Aim of the exercise -
When a line in the data below includes "from", pick it out and copy it.

%%

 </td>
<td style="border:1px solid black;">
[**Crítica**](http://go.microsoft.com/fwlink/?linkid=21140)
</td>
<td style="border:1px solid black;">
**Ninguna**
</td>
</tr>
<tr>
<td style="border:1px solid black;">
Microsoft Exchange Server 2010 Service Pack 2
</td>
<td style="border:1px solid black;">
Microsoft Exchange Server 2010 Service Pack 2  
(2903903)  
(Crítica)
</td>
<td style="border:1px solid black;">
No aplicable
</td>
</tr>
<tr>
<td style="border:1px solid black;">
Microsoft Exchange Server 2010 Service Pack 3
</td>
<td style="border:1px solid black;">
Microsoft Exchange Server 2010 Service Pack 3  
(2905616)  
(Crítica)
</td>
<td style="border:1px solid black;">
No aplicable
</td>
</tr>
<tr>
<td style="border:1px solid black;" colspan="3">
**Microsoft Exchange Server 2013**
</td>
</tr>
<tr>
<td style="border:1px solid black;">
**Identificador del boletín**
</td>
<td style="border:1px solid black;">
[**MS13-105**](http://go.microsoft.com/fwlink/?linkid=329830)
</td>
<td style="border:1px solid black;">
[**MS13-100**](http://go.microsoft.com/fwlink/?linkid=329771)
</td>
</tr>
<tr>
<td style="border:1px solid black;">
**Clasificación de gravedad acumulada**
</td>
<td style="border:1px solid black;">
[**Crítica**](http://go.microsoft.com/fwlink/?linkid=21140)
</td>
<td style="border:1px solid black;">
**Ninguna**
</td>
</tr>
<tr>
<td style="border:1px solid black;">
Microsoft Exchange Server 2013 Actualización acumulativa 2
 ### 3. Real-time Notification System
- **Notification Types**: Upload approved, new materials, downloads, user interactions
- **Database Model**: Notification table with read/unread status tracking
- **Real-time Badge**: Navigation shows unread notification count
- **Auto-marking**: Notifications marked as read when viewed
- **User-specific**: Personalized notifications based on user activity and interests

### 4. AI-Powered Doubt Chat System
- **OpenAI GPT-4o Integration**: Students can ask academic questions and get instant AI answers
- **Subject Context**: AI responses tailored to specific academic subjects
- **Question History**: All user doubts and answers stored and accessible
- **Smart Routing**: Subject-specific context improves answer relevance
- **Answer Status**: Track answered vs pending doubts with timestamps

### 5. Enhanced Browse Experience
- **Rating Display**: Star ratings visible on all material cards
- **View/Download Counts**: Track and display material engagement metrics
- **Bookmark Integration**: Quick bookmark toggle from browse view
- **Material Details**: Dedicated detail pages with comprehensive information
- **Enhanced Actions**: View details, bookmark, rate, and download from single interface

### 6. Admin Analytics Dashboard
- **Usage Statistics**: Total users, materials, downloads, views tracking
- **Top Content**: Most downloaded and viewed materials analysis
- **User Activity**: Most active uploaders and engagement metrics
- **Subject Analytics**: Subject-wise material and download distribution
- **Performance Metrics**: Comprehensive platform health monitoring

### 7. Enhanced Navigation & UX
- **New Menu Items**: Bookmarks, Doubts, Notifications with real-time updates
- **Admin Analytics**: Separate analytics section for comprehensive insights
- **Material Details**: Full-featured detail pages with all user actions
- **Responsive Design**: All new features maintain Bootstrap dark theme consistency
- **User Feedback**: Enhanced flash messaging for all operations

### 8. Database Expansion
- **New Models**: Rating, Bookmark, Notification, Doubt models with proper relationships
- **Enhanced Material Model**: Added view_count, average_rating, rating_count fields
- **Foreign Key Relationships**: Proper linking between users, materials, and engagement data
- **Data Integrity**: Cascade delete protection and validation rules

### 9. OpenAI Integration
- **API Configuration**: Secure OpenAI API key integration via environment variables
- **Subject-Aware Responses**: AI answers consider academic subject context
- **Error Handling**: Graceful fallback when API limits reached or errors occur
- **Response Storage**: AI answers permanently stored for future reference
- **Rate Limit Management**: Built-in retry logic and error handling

%%

Result for this task -
- **Bookmark Integration**: Quick bookmark toggle from browse view
- **Enhanced Actions**: View details, bookmark, rate, and download from single interface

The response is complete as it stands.